Database Bigwigs Lead Stealthy Open Source Startup
BobB writes "Michael Stonebraker, who cooked up the Ingres and Postgres database management systems, is back with a stealthy startup called Vertica. And not just him, he has recruited former Oracle bigwigs Ray Lane and Jerry Held to give the company a boost before its software leaves beta testing. The promise — a Linux-based system that handles queries 100 times faster than traditional relational database management systems."
The article mentions that redhat and hp are listed among their partners. i'm not surprised by red hat or informatica (another partner though they aren't mentioned in the article) but i was a little surprised by hp - since they have been trying to get the word out about their own data warehousing and bi stuff. i wonder what that indicates about how they regard this new player.
also interesting is the wikipedia article on Michael Stonebraker if you aren't already familiar with him.
It's hard to believe that's how Micronians are made. Why don't we see it right now by having you both kiss one another?
The question is when will this be ported to a mainstream OS such as Windows?
It was LAMP, now its LAVA. Much cooler name.

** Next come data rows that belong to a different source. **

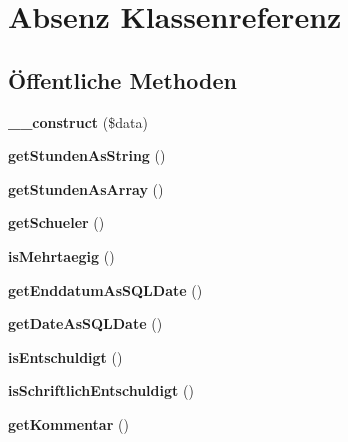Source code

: \hypertarget{class_absenz}{}\section{Absenz Klassenreferenz}
\label{class_absenz}
\subsection*{Öffentliche Methoden}
\begin{DoxyCompactItemize}
\item 
\mbox{\label{class_absenz_aa30af06001d75b57c1c5cfd57dcb4fcd}} 
{\bfseries \+\_\+\+\_\+construct} (\$data)
\item 
\mbox{\label{class_absenz_a615278018297ebdc8aaaa590be8564d0}} 
{\bfseries get\+Stunden\+As\+String} ()
\item 
\mbox{\label{class_absenz_ad406506aff3b62a24a1b59e31495b768}} 
{\bfseries get\+Stunden\+As\+Array} ()
\item 
\mbox{\label{class_absenz_aeebdf1f9468bb29a4b2d86adaa0698ce}} 
{\bfseries get\+Schueler} ()
\item 
\mbox{\label{class_absenz_ac104eb39a45bb064d4efad3cfd3db0cf}} 
{\bfseries is\+Mehrtaegig} ()
\item 
\mbox{\label{class_absenz_ac81385792555705d305c59a0f4584b2b}} 
{\bfseries get\+Enddatum\+As\+S\+Q\+L\+Date} ()
\item 
\mbox{\label{class_absenz_a4d8fb168880cbcf60cd28fc395f0b013}} 
{\bfseries get\+Date\+As\+S\+Q\+L\+Date} ()
\item 
\mbox{\label{class_absenz_aef87d3e4ba06efb1f66cfd728a4f9830}} 
{\bfseries is\+Entschuldigt} ()
\item 
\mbox{\label{class_absenz_aed0a3de4ee14d7cc302f22bce807f460}} 
{\bfseries is\+Schriftlich\+Entschuldigt} ()
\item 
\mbox{\label{class_absenz_ab846cb0bc2dff3117f2862af8fc68649}} 
{\bfseries get\+Kommentar} ()

\end{DoxyCompactItemize}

-----BEGIN PGP SIGNATURE-----
12345
-----END PGP SIGNATURE-----
"grid-enabled, column-oriented relational database management system"
What does that mean?
If anything.
Loading a million random records out of a set of one hundred million records is an enormously difficult task for an RDBMS on commodity hardware (e.g. magnetic rotating disks). This is a more common task than you would think. ORM systems backed by an RDBMS, such as Ruby on Rails, Django, Hibernate, have exactly this requirement and will only demand more as these models become more mainstream. Think about what search engines have to do: find millions among billions, all to show a user a dozen.

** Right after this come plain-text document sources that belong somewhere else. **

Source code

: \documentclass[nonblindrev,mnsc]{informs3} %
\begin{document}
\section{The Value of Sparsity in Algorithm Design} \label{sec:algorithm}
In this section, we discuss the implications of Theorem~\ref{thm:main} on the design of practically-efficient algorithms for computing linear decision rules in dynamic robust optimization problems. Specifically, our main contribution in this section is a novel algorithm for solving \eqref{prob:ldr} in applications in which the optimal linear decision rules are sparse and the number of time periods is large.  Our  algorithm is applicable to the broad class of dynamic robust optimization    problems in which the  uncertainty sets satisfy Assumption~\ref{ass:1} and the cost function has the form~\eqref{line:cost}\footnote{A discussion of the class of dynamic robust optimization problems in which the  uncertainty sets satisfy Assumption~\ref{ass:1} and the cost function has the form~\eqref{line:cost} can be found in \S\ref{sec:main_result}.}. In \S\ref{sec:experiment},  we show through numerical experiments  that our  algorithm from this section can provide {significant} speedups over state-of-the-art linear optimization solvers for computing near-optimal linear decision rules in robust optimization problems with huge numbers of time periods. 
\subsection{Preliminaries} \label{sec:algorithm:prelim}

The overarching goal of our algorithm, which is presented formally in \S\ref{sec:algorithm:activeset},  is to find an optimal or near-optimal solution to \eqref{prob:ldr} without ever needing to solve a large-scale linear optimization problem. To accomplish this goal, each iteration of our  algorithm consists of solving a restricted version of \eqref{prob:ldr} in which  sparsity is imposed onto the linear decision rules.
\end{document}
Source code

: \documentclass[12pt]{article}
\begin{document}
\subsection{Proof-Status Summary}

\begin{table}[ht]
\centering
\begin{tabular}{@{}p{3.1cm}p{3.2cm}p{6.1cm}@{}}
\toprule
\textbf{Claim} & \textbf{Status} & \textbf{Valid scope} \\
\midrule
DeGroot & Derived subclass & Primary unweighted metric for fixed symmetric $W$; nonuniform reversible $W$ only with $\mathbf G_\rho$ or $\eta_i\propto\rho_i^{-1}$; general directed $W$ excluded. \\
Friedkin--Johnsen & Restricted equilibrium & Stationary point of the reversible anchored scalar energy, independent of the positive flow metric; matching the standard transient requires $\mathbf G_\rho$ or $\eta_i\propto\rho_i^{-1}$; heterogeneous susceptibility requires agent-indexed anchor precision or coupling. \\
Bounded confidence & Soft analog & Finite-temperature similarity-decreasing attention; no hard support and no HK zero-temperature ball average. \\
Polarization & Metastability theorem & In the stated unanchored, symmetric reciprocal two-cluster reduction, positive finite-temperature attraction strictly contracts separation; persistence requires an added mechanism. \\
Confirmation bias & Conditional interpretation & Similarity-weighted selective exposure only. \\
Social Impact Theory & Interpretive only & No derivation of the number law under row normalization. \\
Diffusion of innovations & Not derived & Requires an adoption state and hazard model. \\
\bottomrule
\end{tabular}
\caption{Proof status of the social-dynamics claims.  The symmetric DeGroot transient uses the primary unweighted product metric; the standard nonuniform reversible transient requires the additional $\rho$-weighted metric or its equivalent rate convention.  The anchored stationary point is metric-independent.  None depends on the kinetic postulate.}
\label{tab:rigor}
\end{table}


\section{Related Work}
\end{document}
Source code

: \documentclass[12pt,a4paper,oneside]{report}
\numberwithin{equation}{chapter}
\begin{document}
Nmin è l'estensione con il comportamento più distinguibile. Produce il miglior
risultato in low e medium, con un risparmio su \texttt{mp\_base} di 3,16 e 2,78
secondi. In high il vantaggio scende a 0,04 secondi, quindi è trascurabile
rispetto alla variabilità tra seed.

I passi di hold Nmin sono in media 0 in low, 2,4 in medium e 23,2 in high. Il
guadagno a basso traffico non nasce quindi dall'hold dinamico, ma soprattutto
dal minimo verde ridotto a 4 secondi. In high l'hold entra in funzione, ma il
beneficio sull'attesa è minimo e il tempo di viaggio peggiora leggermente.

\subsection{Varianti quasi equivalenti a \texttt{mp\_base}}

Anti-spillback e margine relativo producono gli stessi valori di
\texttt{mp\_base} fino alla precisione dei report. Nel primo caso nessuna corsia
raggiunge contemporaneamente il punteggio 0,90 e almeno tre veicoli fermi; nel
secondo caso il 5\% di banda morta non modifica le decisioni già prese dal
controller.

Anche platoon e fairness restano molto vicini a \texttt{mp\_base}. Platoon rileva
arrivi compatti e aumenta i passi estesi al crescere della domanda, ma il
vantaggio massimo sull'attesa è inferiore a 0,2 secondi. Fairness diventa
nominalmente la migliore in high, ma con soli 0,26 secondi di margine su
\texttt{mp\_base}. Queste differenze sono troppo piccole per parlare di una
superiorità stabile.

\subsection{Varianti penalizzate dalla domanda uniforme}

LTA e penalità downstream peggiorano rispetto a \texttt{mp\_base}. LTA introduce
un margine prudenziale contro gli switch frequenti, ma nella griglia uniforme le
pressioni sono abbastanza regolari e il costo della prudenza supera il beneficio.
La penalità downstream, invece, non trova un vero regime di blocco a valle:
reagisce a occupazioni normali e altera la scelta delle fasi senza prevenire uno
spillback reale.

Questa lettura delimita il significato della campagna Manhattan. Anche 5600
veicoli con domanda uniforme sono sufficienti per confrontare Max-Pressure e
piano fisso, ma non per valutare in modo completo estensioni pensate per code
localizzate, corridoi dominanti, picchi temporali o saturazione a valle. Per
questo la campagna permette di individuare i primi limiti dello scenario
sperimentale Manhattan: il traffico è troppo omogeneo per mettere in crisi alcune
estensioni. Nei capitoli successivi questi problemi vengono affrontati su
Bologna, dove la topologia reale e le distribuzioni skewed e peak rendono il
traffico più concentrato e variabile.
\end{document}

These problems are solvable now, but there's a lot of duplication of effort going on that a smart database vendor could solve for us.
Vertica's website has had all the details about what they're doing for months. They've had a Wikipedia article for a long time.
This is some new Network World definition of "Stealthy", apparently...
KX is primarily in-memory. The competing column-oriented product is primarily Sybase IQ, which has been on the market for a while now.
What happened to Gallium Arsenide replacing silicon? What happened to solid state memory completely repalcing magnetic disks? Technology field is littered with such fiascos.
sed -e 's/Chuck Norris/Rajnikant/g' joke > fact
http://en.wikipedia.org/wiki/Column-oriented_DBMS
It's basically an optimization of the current data access patterns. Databases have been row-oriented for decades, because they evolved from fixed width flat files. Once we eliminated COBOL-style accesses to databases, the full row data became less important. It became far more important to be able to scan a column as fast as possible. For example:
select * from names where lastname LIKE '%son'
The above query might have an index available to find what it needs. But it's just as likely that the database will need to do a table-scan. Since table-scans involve looking through every record in the database, you can imagine that it would be faster to just load the lastname column rather than loading every row in the database just to discard 90% of that data.
Javascript + Nintendo DSi = DSiCade
Column oriented is easy. Imagine a database as a set of tables, each of which has rows of data records, in organized columns (column 1 = "User name", column 2 = "User ID", column 3 = "Favorite slashdot admin", etc).
Normal row-oriented databases store records which have a row of the data: "User name", "User ID", "Favorite slashdot admin" for user row #12345.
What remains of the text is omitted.